Records from a data source -

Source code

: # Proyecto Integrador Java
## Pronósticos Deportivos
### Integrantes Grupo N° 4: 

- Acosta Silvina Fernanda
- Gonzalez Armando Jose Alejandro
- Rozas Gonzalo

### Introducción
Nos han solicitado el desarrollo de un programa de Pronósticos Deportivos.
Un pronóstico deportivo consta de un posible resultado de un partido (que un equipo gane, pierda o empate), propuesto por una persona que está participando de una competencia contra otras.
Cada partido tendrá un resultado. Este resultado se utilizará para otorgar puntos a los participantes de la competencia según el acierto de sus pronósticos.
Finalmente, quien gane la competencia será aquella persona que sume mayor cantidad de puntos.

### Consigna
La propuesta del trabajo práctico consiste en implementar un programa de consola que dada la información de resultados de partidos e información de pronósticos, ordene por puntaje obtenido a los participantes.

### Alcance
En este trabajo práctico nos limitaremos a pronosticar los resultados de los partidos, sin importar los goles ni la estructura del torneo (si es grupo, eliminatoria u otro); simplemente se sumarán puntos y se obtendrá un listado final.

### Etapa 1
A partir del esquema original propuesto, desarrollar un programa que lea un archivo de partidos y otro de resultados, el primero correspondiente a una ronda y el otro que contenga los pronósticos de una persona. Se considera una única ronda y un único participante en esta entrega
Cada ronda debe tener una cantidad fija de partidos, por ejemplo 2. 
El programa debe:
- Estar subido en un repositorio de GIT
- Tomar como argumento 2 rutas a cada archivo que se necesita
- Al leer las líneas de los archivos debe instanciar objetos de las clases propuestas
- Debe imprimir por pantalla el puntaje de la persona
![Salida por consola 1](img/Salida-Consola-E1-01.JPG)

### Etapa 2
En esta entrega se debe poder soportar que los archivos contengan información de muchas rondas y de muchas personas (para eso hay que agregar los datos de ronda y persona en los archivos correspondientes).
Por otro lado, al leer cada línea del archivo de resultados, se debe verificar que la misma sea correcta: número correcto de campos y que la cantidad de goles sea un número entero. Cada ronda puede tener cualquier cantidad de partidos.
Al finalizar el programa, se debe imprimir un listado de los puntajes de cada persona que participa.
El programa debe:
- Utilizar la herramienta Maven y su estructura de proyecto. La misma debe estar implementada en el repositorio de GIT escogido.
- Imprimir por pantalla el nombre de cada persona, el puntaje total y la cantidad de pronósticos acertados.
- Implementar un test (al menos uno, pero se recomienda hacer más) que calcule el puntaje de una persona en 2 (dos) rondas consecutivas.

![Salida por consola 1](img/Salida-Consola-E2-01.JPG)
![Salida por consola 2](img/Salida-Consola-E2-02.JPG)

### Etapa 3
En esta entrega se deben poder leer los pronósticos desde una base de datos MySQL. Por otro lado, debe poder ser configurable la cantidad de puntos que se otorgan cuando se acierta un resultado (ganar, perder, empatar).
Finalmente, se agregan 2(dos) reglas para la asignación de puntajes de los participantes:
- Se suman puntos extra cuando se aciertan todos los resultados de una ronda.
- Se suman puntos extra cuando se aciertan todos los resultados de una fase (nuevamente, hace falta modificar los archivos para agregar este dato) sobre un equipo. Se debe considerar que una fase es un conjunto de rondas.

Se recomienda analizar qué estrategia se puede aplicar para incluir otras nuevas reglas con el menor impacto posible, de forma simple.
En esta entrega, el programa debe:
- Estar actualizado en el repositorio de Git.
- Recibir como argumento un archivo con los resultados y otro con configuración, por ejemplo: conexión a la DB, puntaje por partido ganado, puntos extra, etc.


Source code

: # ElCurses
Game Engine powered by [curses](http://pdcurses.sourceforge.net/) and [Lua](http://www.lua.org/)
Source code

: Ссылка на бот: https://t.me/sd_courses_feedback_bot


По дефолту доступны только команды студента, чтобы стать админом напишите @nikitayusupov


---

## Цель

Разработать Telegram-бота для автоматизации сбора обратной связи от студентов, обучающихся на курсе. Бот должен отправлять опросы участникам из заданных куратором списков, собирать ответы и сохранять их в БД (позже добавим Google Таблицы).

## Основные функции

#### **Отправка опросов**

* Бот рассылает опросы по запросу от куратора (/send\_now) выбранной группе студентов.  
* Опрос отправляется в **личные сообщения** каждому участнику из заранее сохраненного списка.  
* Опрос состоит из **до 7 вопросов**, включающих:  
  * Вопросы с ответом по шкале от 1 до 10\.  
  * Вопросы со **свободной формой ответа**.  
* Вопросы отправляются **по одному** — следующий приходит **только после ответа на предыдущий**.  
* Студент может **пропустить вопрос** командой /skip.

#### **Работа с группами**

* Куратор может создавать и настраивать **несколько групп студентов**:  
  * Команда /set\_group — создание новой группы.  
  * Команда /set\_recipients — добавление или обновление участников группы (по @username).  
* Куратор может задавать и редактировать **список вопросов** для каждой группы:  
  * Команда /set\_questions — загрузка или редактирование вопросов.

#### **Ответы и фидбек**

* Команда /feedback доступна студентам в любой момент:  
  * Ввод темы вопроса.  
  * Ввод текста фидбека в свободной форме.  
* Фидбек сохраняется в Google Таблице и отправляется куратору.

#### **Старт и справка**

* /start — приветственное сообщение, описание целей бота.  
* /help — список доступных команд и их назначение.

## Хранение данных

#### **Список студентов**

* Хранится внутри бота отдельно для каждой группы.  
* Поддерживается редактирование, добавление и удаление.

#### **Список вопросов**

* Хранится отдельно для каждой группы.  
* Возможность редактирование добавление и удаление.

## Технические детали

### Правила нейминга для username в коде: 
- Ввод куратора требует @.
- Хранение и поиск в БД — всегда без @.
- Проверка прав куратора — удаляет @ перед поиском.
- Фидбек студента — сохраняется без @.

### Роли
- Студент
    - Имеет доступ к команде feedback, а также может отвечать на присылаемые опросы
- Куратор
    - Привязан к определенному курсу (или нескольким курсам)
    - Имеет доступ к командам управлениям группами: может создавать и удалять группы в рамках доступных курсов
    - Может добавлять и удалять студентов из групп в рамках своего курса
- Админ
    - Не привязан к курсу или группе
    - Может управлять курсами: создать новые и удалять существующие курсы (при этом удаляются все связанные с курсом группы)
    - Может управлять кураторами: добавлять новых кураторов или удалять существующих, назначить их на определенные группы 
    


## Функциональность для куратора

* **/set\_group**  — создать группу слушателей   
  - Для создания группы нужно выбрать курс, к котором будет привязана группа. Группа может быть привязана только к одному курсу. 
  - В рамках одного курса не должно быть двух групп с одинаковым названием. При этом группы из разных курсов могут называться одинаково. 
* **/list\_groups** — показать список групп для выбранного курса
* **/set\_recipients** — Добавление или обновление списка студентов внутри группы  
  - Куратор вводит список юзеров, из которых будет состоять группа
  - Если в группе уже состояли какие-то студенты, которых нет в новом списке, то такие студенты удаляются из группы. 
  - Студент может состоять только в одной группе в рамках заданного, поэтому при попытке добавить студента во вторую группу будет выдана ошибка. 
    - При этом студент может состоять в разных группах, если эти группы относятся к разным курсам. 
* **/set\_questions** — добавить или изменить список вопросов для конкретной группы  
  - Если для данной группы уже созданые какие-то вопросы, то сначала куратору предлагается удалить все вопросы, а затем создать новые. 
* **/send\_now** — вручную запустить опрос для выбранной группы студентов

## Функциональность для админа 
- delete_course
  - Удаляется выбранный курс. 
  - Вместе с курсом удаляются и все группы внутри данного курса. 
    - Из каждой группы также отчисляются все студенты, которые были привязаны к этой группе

WHAT THE TASK ASKS -
Your response should consist of the records, printed exactly.

ANSWER AREA -
Source code

: # Proyecto Integrador Java
## Pronósticos Deportivos
### Integrantes Grupo N° 4: 

- Acosta Silvina Fernanda
- Gonzalez Armando Jose Alejandro
- Rozas Gonzalo

### Introducción
Nos han solicitado el desarrollo de un programa de Pronósticos Deportivos.
Un pronóstico deportivo consta de un posible resultado de un partido (que un equipo gane, pierda o empate), propuesto por una persona que está participando de una competencia contra otras.
Cada partido tendrá un resultado. Este resultado se utilizará para otorgar puntos a los participantes de la competencia según el acierto de sus pronósticos.
Finalmente, quien gane la competencia será aquella persona que sume mayor cantidad de puntos.

### Consigna
La propuesta del trabajo práctico consiste en implementar un programa de consola que dada la información de resultados de partidos e información de pronósticos, ordene por puntaje obtenido a los participantes.

### Alcance
En este trabajo práctico nos limitaremos a pronosticar los resultados de los partidos, sin importar los goles ni la estructura del torneo (si es grupo, eliminatoria u otro); simplemente se sumarán puntos y se obtendrá un listado final.

### Etapa 1
A partir del esquema original propuesto, desarrollar un programa que lea un archivo de partidos y otro de resultados, el primero correspondiente a una ronda y el otro que contenga los pronósticos de una persona. Se considera una única ronda y un único participante en esta entrega
Cada ronda debe tener una cantidad fija de partidos, por ejemplo 2. 
El programa debe:
- Estar subido en un repositorio de GIT
- Tomar como argumento 2 rutas a cada archivo que se necesita
- Al leer las líneas de los archivos debe instanciar objetos de las clases propuestas
- Debe imprimir por pantalla el puntaje de la persona
![Salida por consola 1](img/Salida-Consola-E1-01.JPG)

### Etapa 2
En esta entrega se debe poder soportar que los archivos contengan información de muchas rondas y de muchas personas (para eso hay que agregar los datos de ronda y persona en los archivos correspondientes).
Por otro lado, al leer cada línea del archivo de resultados, se debe verificar que la misma sea correcta: número correcto de campos y que la cantidad de goles sea un número entero. Cada ronda puede tener cualquier cantidad de partidos.
Al finalizar el programa, se debe imprimir un listado de los puntajes de cada persona que participa.
El programa debe:
- Utilizar la herramienta Maven y su estructura de proyecto. La misma debe estar implementada en el repositorio de GIT escogido.
- Imprimir por pantalla el nombre de cada persona, el puntaje total y la cantidad de pronósticos acertados.
- Implementar un test (al menos uno, pero se recomienda hacer más) que calcule el puntaje de una persona en 2 (dos) rondas consecutivas.

![Salida por consola 1](img/Salida-Consola-E2-01.JPG)
![Salida por consola 2](img/Salida-Consola-E2-02.JPG)

### Etapa 3
En esta entrega se deben poder leer los pronósticos desde una base de datos MySQL. Por otro lado, debe poder ser configurable la cantidad de puntos que se otorgan cuando se acierta un resultado (ganar, perder, empatar).
Finalmente, se agregan 2(dos) reglas para la asignación de puntajes de los participantes:
- Se suman puntos extra cuando se aciertan todos los resultados de una ronda.
- Se suman puntos extra cuando se aciertan todos los resultados de una fase (nuevamente, hace falta modificar los archivos para agregar este dato) sobre un equipo. Se debe considerar que una fase es un conjunto de rondas.

Se recomienda analizar qué estrategia se puede aplicar para incluir otras nuevas reglas con el menor impacto posible, de forma simple.
En esta entrega, el programa debe:
- Estar actualizado en el repositorio de Git.
- Recibir como argumento un archivo con los resultados y otro con configuración, por ejemplo: conexión a la DB, puntaje por partido ganado, puntos extra, etc.


Source code

: # ElCurses
Game Engine powered by [curses](http://pdcurses.sourceforge.net/) and [Lua](http://www.lua.org/)
Source code

: Ссылка на бот: https://t.me/sd_courses_feedback_bot


По дефолту доступны только команды студента, чтобы стать админом напишите @nikitayusupov


---

## Цель

Разработать Telegram-бота для автоматизации сбора обратной связи от студентов, обучающихся на курсе. Бот должен отправлять опросы участникам из заданных куратором списков, собирать ответы и сохранять их в БД (позже добавим Google Таблицы).

## Основные функции

#### **Отправка опросов**

* Бот рассылает опросы по запросу от куратора (/send\_now) выбранной группе студентов.  
* Опрос отправляется в **личные сообщения** каждому участнику из заранее сохраненного списка.  
* Опрос состоит из **до 7 вопросов**, включающих:  
  * Вопросы с ответом по шкале от 1 до 10\.  
  * Вопросы со **свободной формой ответа**.  
* Вопросы отправляются **по одному** — следующий приходит **только после ответа на предыдущий**.  
* Студент может **пропустить вопрос** командой /skip.

#### **Работа с группами**

* Куратор может создавать и настраивать **несколько групп студентов**:  
  * Команда /set\_group — создание новой группы.  
  * Команда /set\_recipients — добавление или обновление участников группы (по @username).  
* Куратор может задавать и редактировать **список вопросов** для каждой группы:  
  * Команда /set\_questions — загрузка или редактирование вопросов.

#### **Ответы и фидбек**

* Команда /feedback доступна студентам в любой момент:  
  * Ввод темы вопроса.  
  * Ввод текста фидбека в свободной форме.  
* Фидбек сохраняется в Google Таблице и отправляется куратору.

#### **Старт и справка**

* /start — приветственное сообщение, описание целей бота.  
* /help — список доступных команд и их назначение.

## Хранение данных

#### **Список студентов**

* Хранится внутри бота отдельно для каждой группы.  
* Поддерживается редактирование, добавление и удаление.

#### **Список вопросов**

* Хранится отдельно для каждой группы.  
* Возможность редактирование добавление и удаление.

## Технические детали

### Правила нейминга для username в коде: 
- Ввод куратора требует @.
- Хранение и поиск в БД — всегда без @.
- Проверка прав куратора — удаляет @ перед поиском.
- Фидбек студента — сохраняется без @.

### Роли
- Студент
    - Имеет доступ к команде feedback, а также может отвечать на присылаемые опросы
- Куратор
    - Привязан к определенному курсу (или нескольким курсам)
    - Имеет доступ к командам управлениям группами: может создавать и удалять группы в рамках доступных курсов
    - Может добавлять и удалять студентов из групп в рамках своего курса
- Админ
    - Не привязан к курсу или группе
    - Может управлять курсами: создать новые и удалять существующие курсы (при этом удаляются все связанные с курсом группы)
    - Может управлять кураторами: добавлять новых кураторов или удалять существующих, назначить их на определенные группы 
    


## Функциональность для куратора

* **/set\_group**  — создать группу слушателей   
  - Для создания группы нужно выбрать курс, к котором будет привязана группа. Группа может быть привязана только к одному курсу. 
  - В рамках одного курса не должно быть двух групп с одинаковым названием. При этом группы из разных курсов могут называться одинаково. 
* **/list\_groups** — показать список групп для выбранного курса
* **/set\_recipients** — Добавление или обновление списка студентов внутри группы  
  - Куратор вводит список юзеров, из которых будет состоять группа
  - Если в группе уже состояли какие-то студенты, которых нет в новом списке, то такие студенты удаляются из группы. 
  - Студент может состоять только в одной группе в рамках заданного, поэтому при попытке добавить студента во вторую группу будет выдана ошибка. 
    - При этом студент может состоять в разных группах, если эти группы относятся к разным курсам. 
* **/set\_questions** — добавить или изменить список вопросов для конкретной группы  
  - Если для данной группы уже созданые какие-то вопросы, то сначала куратору предлагается удалить все вопросы, а затем создать новые. 
* **/send\_now** — вручную запустить опрос для выбранной группы студентов

## Функциональность для админа 
- delete_course
  - Удаляется выбранный курс. 
  - Вместе с курсом удаляются и все группы внутри данного курса. 
    - Из каждой группы также отчисляются все студенты, которые были привязаны к этой группе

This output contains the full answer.